─── RECORDS PROVIDED

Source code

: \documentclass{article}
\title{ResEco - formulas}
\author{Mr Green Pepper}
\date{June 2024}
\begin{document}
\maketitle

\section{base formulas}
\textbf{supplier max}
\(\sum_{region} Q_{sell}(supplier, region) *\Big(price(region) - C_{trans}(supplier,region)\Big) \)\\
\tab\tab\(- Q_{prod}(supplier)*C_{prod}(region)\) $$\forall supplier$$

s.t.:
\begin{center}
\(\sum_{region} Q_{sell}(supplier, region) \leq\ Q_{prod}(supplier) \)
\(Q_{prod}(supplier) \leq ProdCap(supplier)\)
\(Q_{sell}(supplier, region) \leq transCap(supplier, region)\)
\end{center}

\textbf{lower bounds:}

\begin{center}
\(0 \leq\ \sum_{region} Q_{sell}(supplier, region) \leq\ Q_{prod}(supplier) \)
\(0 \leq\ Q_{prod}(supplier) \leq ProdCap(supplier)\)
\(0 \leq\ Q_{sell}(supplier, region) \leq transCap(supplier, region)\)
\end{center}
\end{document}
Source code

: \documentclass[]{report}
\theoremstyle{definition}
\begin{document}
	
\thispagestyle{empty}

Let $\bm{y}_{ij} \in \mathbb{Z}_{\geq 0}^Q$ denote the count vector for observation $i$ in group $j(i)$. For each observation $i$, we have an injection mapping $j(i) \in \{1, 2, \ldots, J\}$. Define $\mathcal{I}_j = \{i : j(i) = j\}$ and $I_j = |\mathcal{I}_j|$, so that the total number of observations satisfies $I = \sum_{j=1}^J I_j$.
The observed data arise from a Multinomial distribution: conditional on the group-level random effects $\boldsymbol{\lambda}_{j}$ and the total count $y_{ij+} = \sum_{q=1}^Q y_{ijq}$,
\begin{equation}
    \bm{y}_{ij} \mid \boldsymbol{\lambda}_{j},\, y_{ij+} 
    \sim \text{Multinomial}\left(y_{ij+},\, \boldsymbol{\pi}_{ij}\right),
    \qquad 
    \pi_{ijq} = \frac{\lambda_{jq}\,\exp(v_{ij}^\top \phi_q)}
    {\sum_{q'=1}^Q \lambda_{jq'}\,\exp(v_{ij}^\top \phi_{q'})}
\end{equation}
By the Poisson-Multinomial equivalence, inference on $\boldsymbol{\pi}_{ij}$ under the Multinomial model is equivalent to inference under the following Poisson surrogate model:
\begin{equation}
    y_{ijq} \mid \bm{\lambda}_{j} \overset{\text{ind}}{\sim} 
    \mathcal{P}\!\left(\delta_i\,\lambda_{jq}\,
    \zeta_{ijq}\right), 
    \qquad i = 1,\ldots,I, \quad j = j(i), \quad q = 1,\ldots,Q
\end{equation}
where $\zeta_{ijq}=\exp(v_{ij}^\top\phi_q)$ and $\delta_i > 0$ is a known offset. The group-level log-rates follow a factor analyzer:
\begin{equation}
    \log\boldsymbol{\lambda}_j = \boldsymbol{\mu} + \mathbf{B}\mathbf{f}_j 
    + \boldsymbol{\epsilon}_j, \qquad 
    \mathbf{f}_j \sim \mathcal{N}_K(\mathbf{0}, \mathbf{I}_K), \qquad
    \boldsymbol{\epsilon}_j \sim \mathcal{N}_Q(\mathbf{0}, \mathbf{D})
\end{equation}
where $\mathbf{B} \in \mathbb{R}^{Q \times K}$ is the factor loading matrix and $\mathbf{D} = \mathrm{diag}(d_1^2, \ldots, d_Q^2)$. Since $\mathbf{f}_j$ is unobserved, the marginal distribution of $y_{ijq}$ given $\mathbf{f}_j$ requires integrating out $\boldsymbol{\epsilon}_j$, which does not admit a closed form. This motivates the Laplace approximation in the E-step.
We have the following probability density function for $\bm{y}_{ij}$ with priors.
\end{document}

──────

◆ THE TASK
Nothing but an exact reproduction of the entries is wanted.

◆ RESULT BELOW
Source code

: \documentclass{article}
\title{ResEco - formulas}
\author{Mr Green Pepper}
\date{June 2024}
\begin{document}
\maketitle

\section{base formulas}
\textbf{supplier max}
\(\sum_{region} Q_{sell}(supplier, region) *\Big(price(region) - C_{trans}(supplier,region)\Big) \)\\
\tab\tab\(- Q_{prod}(supplier)*C_{prod}(region)\) $$\forall supplier$$

s.t.:
\begin{center}
\(\sum_{region} Q_{sell}(supplier, region) \leq\ Q_{prod}(supplier) \)
\(Q_{prod}(supplier) \leq ProdCap(supplier)\)
\(Q_{sell}(supplier, region) \leq transCap(supplier, region)\)
\end{center}

\textbf{lower bounds:}

\begin{center}
\(0 \leq\ \sum_{region} Q_{sell}(supplier, region) \leq\ Q_{prod}(supplier) \)
\(0 \leq\ Q_{prod}(supplier) \leq ProdCap(supplier)\)
\(0 \leq\ Q_{sell}(supplier, region) \leq transCap(supplier, region)\)
\end{center}
\end{document}
Source code

: \documentclass[]{report}
\theoremstyle{definition}
\begin{document}
	
\thispagestyle{empty}

Let $\bm{y}_{ij} \in \mathbb{Z}_{\geq 0}^Q$ denote the count vector for observation $i$ in group $j(i)$. For each observation $i$, we have an injection mapping $j(i) \in \{1, 2, \ldots, J\}$. Define $\mathcal{I}_j = \{i : j(i) = j\}$ and $I_j = |\mathcal{I}_j|$, so that the total number of observations satisfies $I = \sum_{j=1}^J I_j$.
The observed data arise from a Multinomial distribution: conditional on the group-level random effects $\boldsymbol{\lambda}_{j}$ and the total count $y_{ij+} = \sum_{q=1}^Q y_{ijq}$,
\begin{equation}
    \bm{y}_{ij} \mid \boldsymbol{\lambda}_{j},\, y_{ij+} 
    \sim \text{Multinomial}\left(y_{ij+},\, \boldsymbol{\pi}_{ij}\right),
    \qquad 
    \pi_{ijq} = \frac{\lambda_{jq}\,\exp(v_{ij}^\top \phi_q)}
    {\sum_{q'=1}^Q \lambda_{jq'}\,\exp(v_{ij}^\top \phi_{q'})}
\end{equation}
By the Poisson-Multinomial equivalence, inference on $\boldsymbol{\pi}_{ij}$ under the Multinomial model is equivalent to inference under the following Poisson surrogate model:
\begin{equation}
    y_{ijq} \mid \bm{\lambda}_{j} \overset{\text{ind}}{\sim} 
    \mathcal{P}\!\left(\delta_i\,\lambda_{jq}\,
    \zeta_{ijq}\right), 
    \qquad i = 1,\ldots,I, \quad j = j(i), \quad q = 1,\ldots,Q
\end{equation}
where $\zeta_{ijq}=\exp(v_{ij}^\top\phi_q)$ and $\delta_i > 0$ is a known offset. The group-level log-rates follow a factor analyzer:
\begin{equation}
    \log\boldsymbol{\lambda}_j = \boldsymbol{\mu} + \mathbf{B}\mathbf{f}_j 
    + \boldsymbol{\epsilon}_j, \qquad 
    \mathbf{f}_j \sim \mathcal{N}_K(\mathbf{0}, \mathbf{I}_K), \qquad
    \boldsymbol{\epsilon}_j \sim \mathcal{N}_Q(\mathbf{0}, \mathbf{D})
\end{equation}
where $\mathbf{B} \in \mathbb{R}^{Q \times K}$ is the factor loading matrix and $\mathbf{D} = \mathrm{diag}(d_1^2, \ldots, d_Q^2)$. Since $\mathbf{f}_j$ is unobserved, the marginal distribution of $y_{ijq}$ given $\mathbf{f}_j$ requires integrating out $\boldsymbol{\epsilon}_j$, which does not admit a closed form. This motivates the Laplace approximation in the E-step.
We have the following probability density function for $\bm{y}_{ij}$ with priors.
\end{document}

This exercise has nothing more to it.